DP - Climbing Stairs

You are climbing a staircase. It takes n steps to reach the top.

Each time you can either climb 1 or 2 steps. In how many distinct ways can you climb to the top?

Input: n = 2
Output: 2
Explanation: There are two ways to climb to the top.
1. step 1 + step 1 ( take one step)
2. step 2 ( directly go to second step)

Input: n = 3
Output: 3
Explanation: There are three ways to climb to the top.
  1. step 1 + step 1 + step 1( take one step)
  2. step 1 + step 2 ( take step 1 and then take 2 steps)
  3. step 2 + step 1 ( take 2 steps and then take 1 step)

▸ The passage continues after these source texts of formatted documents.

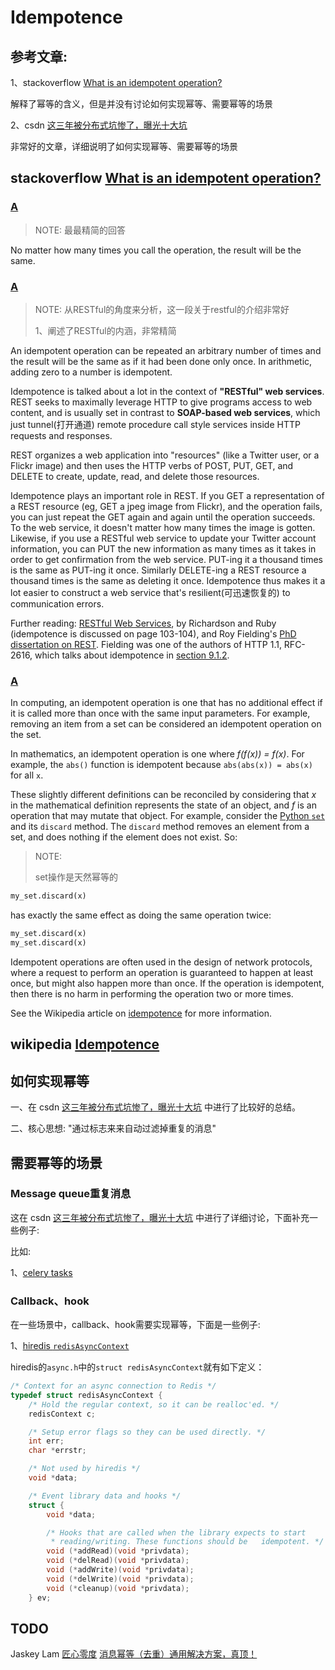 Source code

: # Idempotence

## 参考文章:

1、stackoverflow [What is an idempotent operation?](https://stackoverflow.com/questions/1077412/what-is-an-idempotent-operation)

解释了幂等的含义，但是并没有讨论如何实现幂等、需要幂等的场景

2、csdn [这三年被分布式坑惨了，曝光十大坑](https://blog.csdn.net/jackson0714/article/details/108775573?spm=1001.2014.3001.5501) 

非常好的文章，详细说明了如何实现幂等、需要幂等的场景



## stackoverflow [What is an idempotent operation?](https://stackoverflow.com/questions/1077412/what-is-an-idempotent-operation)



### [A](https://stackoverflow.com/a/1077420)

> NOTE: 最最精简的回答

No matter how many times you call the operation, the result will be the same.

### [A](https://stackoverflow.com/a/1077489)

> NOTE: 从RESTful的角度来分析，这一段关于restful的介绍非常好
>
> 1、阐述了RESTful的内涵，非常精简

An idempotent operation can be repeated an arbitrary number of times and the result will be the same as if it had been done only once. In arithmetic, adding zero to a number is idempotent.

Idempotence is talked about a lot in the context of **"RESTful" web services**. REST seeks to maximally leverage HTTP to give programs access to web content, and is usually set in contrast to **SOAP-based web services**, which just tunnel(打开通道) remote procedure call style services inside HTTP requests and responses.

REST organizes a web application into "resources" (like a Twitter user, or a Flickr image) and then uses the HTTP verbs of POST, PUT, GET, and DELETE to create, update, read, and delete those resources.

Idempotence plays an important role in REST. If you GET a representation of a REST resource (eg, GET a jpeg image from Flickr), and the operation fails, you can just repeat the GET again and again until the operation succeeds. To the web service, it doesn't matter how many times the image is gotten. Likewise, if you use a RESTful web service to update your Twitter account information, you can PUT the new information as many times as it takes in order to get confirmation from the web service. PUT-ing it a thousand times is the same as PUT-ing it once. Similarly DELETE-ing a REST resource a thousand times is the same as deleting it once. Idempotence thus makes it a lot easier to construct a web service that's resilient(可迅速恢复的) to communication errors.

Further reading: [RESTful Web Services](https://rads.stackoverflow.com/amzn/click/com/0596529260), by Richardson and Ruby (idempotence is discussed on page 103-104), and Roy Fielding's [PhD dissertation on REST](http://www.ics.uci.edu/~fielding/pubs/dissertation/top.htm). Fielding was one of the authors of HTTP 1.1, RFC-2616, which talks about idempotence in [section 9.1.2](http://www.w3.org/Protocols/rfc2616/rfc2616-sec9.html).



### [A](https://stackoverflow.com/a/1077421)

In computing, an idempotent operation is one that has no additional effect if it is called more than once with the same input parameters. For example, removing an item from a set can be considered an idempotent operation on the set.

In mathematics, an idempotent operation is one where *f(f(x)) = f(x)*. For example, the `abs()` function is idempotent because `abs(abs(x)) = abs(x)` for all `x`.

These slightly different definitions can be reconciled by considering that *x* in the mathematical definition represents the state of an object, and *f* is an operation that may mutate that object. For example, consider the [Python `set`](https://docs.python.org/2/library/stdtypes.html#set) and its `discard` method. The `discard` method removes an element from a set, and does nothing if the element does not exist. So:

> NOTE: 
>
> set操作是天然幂等的

```python
my_set.discard(x)
```

has exactly the same effect as doing the same operation twice:

```python
my_set.discard(x)
my_set.discard(x)
```

Idempotent operations are often used in the design of network protocols, where a request to perform an operation is guaranteed to happen at least once, but might also happen more than once. If the operation is idempotent, then there is no harm in performing the operation two or more times.

See the Wikipedia article on [idempotence](http://en.wikipedia.org/wiki/Idempotence) for more information.



## wikipedia [Idempotence](https://en.wikipedia.org/wiki/Idempotence)

## 如何实现幂等

一、在 csdn [这三年被分布式坑惨了，曝光十大坑](https://blog.csdn.net/jackson0714/article/details/108775573?spm=1001.2014.3001.5501)  中进行了比较好的总结。

二、核心思想: "通过标志来来自动过滤掉重复的消息"

## 需要幂等的场景

### Message queue重复消息

这在 csdn [这三年被分布式坑惨了，曝光十大坑](https://blog.csdn.net/jackson0714/article/details/108775573?spm=1001.2014.3001.5501) 中进行了详细讨论，下面补充一些例子: 

比如:

1、[celery tasks](http://docs.celeryproject.org/en/latest/userguide/tasks.html)

### Callback、hook

在一些场景中，callback、hook需要实现幂等，下面是一些例子: 

1、[hiredis `redisAsyncContext`](https://github.com/redis/hiredis/blob/master/async.h)

hiredis的`async.h`中的`struct redisAsyncContext`就有如下定义：
```C
/* Context for an async connection to Redis */
typedef struct redisAsyncContext {
    /* Hold the regular context, so it can be realloc'ed. */
    redisContext c;

    /* Setup error flags so they can be used directly. */
    int err;
    char *errstr;

    /* Not used by hiredis */
    void *data;

    /* Event library data and hooks */
    struct {
        void *data;

        /* Hooks that are called when the library expects to start
         * reading/writing. These functions should be 	idempotent. */
        void (*addRead)(void *privdata);
        void (*delRead)(void *privdata);
        void (*addWrite)(void *privdata);
        void (*delWrite)(void *privdata);
        void (*cleanup)(void *privdata);
    } ev;
```

## TODO



Jaskey Lam [匠心零度](javascript:void(0);) [消息幂等（去重）通用解决方案，真顶！](https://mp.weixin.qq.com/s/qKCpo9x8PjkiYVE12YWnqQ)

Solution using brute force approach
Solution using DP memoization
Solution using DP Bottom-Up approach using tabulation
Solution using DP Bottom-Up approach memory optimized

In this approach, we will compute all possible outcomes recursively, by taking possibilities of 1 step and 2 steps from current step we are in.

We will create a function climbStairsBruteForce that takes n as input argument.
Call climbStairsBruteForce itself with two possible outcomes, i.e. n-1 and n-2, thus reducing number of remaining eteps.
While solving the problem recursively, we can draw two base cases.
- When n becomes 0, that means we are at the last step of stair, then return 1.
- If n becomes less than 0, then return 0, as there will be no way to climb stairs.

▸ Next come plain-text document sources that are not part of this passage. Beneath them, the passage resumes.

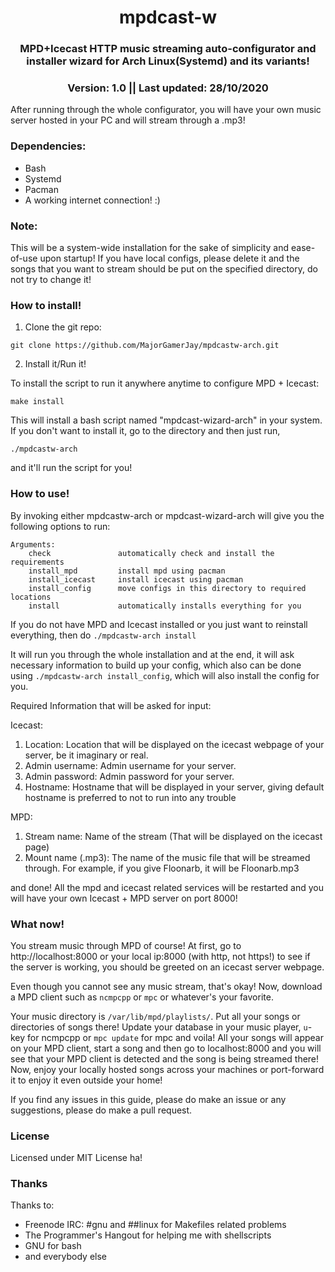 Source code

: <h1 align="center"> mpdcast-w </h1>
<h3 align="center">MPD+Icecast HTTP music streaming auto-configurator and installer wizard for Arch Linux(Systemd) and its variants!</h3>
<h3 align="center">Version: 1.0 || Last updated: 28/10/2020</h3>

After running through the whole configurator, you will have your own music server hosted in your PC and will stream through a .mp3!

### Dependencies:
- Bash
- Systemd
- Pacman
- A working internet connection! :)

### Note:
This will be a system-wide installation for the sake of simplicity and ease-of-use upon startup! If you have local configs, please delete it and the songs that you want to stream should be put on the specified directory, do not try to change it!
### How to install!
1. Clone the git repo:
```
git clone https://github.com/MajorGamerJay/mpdcastw-arch.git
```
2. Install it/Run it!

To install the script to run it anywhere anytime to configure MPD + Icecast:
```
make install
```
This will install a bash script named "mpdcast-wizard-arch" in your system.
If you don't want to install it, go to the directory and then just run,
```
./mpdcastw-arch
```
and it'll run the script for you!

### How to use!
By invoking either mpdcastw-arch or mpdcast-wizard-arch will give you the following options to run:
```
Arguments:
    check               automatically check and install the requirements
    install_mpd         install mpd using pacman
    install_icecast     install icecast using pacman
    install_config      move configs in this directory to required locations
    install             automatically installs everything for you
```
If you do not have MPD and Icecast installed or you just want to reinstall everything, then do
`./mpdcastw-arch install`

It will run you through the whole installation and at the end, it will ask necessary information to build up your config, which also can be done using `./mpdcastw-arch install_config`, which will also install the config for you.

Required Information that will be asked for input:

Icecast:
1. Location: Location that will be displayed on the icecast webpage of your server, be it imaginary or real.
2. Admin username: Admin username for your server.
3. Admin password: Admin password for your server.
4. Hostname: Hostname that will be displayed in your server, giving default hostname is preferred to not to run into any trouble

MPD:
1. Stream name: Name of the stream (That will be displayed on the icecast page)
2. Mount name (<name>.mp3): The name of the music file that will be streamed through. For example, if you give Floonarb, it will be Floonarb.mp3

and done! All the mpd and icecast related services will be restarted and you will have your own Icecast + MPD server on port 8000!

### What now!
You stream music through MPD of course! At first, go to http://localhost:8000 or your local ip:8000 (with http, not https!) to see if the server is working, you should be greeted on an icecast server webpage.

Even though you cannot see any music stream, that's okay! Now, download a MPD client such as `ncmpcpp` or `mpc` or whatever's your favorite.

Your music directory is `/var/lib/mpd/playlists/`. Put all your songs or directories of songs there! Update your database in your music player, `u`-key for ncmpcpp or `mpc update` for mpc and voila! All your songs will appear on your MPD client, start a song and then go to localhost:8000 and you will see that your MPD client is detected and the song is being streamed there! Now, enjoy your locally hosted songs across your machines or port-forward it to enjoy it even outside your home!

If you find any issues in this guide, please do make an issue or any suggestions, please do make a pull request.

### License
Licensed under MIT License ha!

### Thanks
Thanks to:
- Freenode IRC: #gnu and ##linux for Makefiles related problems
- The Programmer's Hangout for helping me with shellscripts
- GNU for bash
- and everybody else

import java.util.HashMap; public class ClimbingStairs { /* brute force approach */ static int climbStairsBruteForce(int n) { if(n == 0){ return 1; } if(n < 0) { return 0; } return climbStairsBruteForce(n-1) + climbStairsBruteForce(n-2); } }

Complexity Analysis:

Time complexity: Above code runs in O(2ⁿ) time where n is the input number, this is because we are creating a decision tree with two possibilities at each step.
Space complexity: O(n) as we are making recursive loops n times and this is the memory used by stack.

From the above brute force approach, we can notice that there are some overlapping problems.

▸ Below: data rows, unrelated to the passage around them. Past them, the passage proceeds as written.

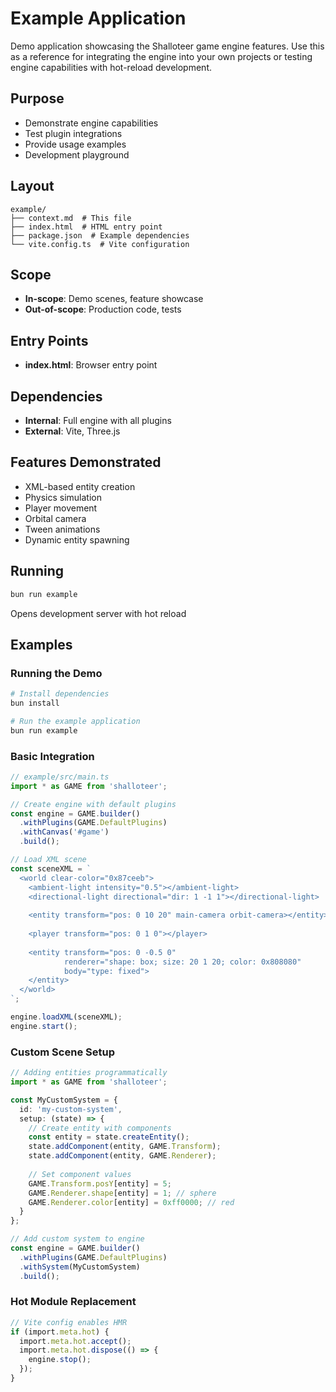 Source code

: # Example Application

<!-- LLM:OVERVIEW -->
Demo application showcasing the Shalloteer game engine features. Use this as a reference for integrating the engine into your own projects or testing engine capabilities with hot-reload development.
<!-- /LLM:OVERVIEW -->

## Purpose

- Demonstrate engine capabilities
- Test plugin integrations
- Provide usage examples
- Development playground

## Layout

```
example/
├── context.md  # This file
├── index.html  # HTML entry point
├── package.json  # Example dependencies
└── vite.config.ts  # Vite configuration
```

## Scope

- **In-scope**: Demo scenes, feature showcase
- **Out-of-scope**: Production code, tests

## Entry Points

- **index.html**: Browser entry point

## Dependencies

- **Internal**: Full engine with all plugins
- **External**: Vite, Three.js

## Features Demonstrated

- XML-based entity creation
- Physics simulation
- Player movement
- Orbital camera
- Tween animations
- Dynamic entity spawning

## Running

```bash
bun run example
```

Opens development server with hot reload

<!-- LLM:EXAMPLES -->
## Examples

### Running the Demo

```bash
# Install dependencies
bun install

# Run the example application
bun run example
```

### Basic Integration

```typescript
// example/src/main.ts
import * as GAME from 'shalloteer';

// Create engine with default plugins
const engine = GAME.builder()
  .withPlugins(GAME.DefaultPlugins)
  .withCanvas('#game')
  .build();

// Load XML scene
const sceneXML = `
  <world clear-color="0x87ceeb">
    <ambient-light intensity="0.5"></ambient-light>
    <directional-light directional="dir: 1 -1 1"></directional-light>
    
    <entity transform="pos: 0 10 20" main-camera orbit-camera></entity>
    
    <player transform="pos: 0 1 0"></player>
    
    <entity transform="pos: 0 -0.5 0" 
            renderer="shape: box; size: 20 1 20; color: 0x808080"
            body="type: fixed">
    </entity>
  </world>
`;

engine.loadXML(sceneXML);
engine.start();
```

### Custom Scene Setup

```typescript
// Adding entities programmatically
import * as GAME from 'shalloteer';

const MyCustomSystem = {
  id: 'my-custom-system',
  setup: (state) => {
    // Create entity with components
    const entity = state.createEntity();
    state.addComponent(entity, GAME.Transform);
    state.addComponent(entity, GAME.Renderer);
    
    // Set component values
    GAME.Transform.posY[entity] = 5;
    GAME.Renderer.shape[entity] = 1; // sphere
    GAME.Renderer.color[entity] = 0xff0000; // red
  }
};

// Add custom system to engine
const engine = GAME.builder()
  .withPlugins(GAME.DefaultPlugins)
  .withSystem(MyCustomSystem)
  .build();
```

### Hot Module Replacement

```typescript
// Vite config enables HMR
if (import.meta.hot) {
  import.meta.hot.accept();
  import.meta.hot.dispose(() => {
    engine.stop();
  });
}
```
<!-- /LLM:EXAMPLES -->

For example, let's say n = 5

We start at 1^st step, then we can either take 1 step or 2 steps.
We reach step 3, by taking either 1 step two times from 1^st step, or by taking 2 steps from 1^st step.
Once we are at step 3, number of ways to reach step 5 will be same whether we take 1 step approach or 2 steps approach from 1^st step.
So, this is an overlapping sub problem and the results can be cached.

In this approach of memoization, we are going to cache the sub problem results with key as n and its result into a HashMap.
When the sub problem answer is found in the cache, we simply return that, if not then we call the function recursively and cache it.

import java.util.HashMap; public class ClimbingStairs { /* Using DP memoization*/ static int climbStairsUsingMemoization(int n) { HashMap<Integer, Integer> cache = new HashMap<>(); return climbStairsUsingMemoizationRecursive(n, cache); } static int climbStairsUsingMemoizationRecursive(int n, HashMap<Integer, Integer> cache) { if(n == 0){ return 1; } if(n < 0) { return 0; } if(cache.containsKey(n)) { return cache.get(n); } int result = climbStairsBruteForce(n-1) + climbStairsBruteForce(n-2); cache.put(n, result); return result; } }

Complexity Analysis:

Time complexity: Above code runs in O(n) time where n is the input number.
Space complexity: O(n) as we are making recursive loops n times and this is the memory used by stack and cache we are maintaining.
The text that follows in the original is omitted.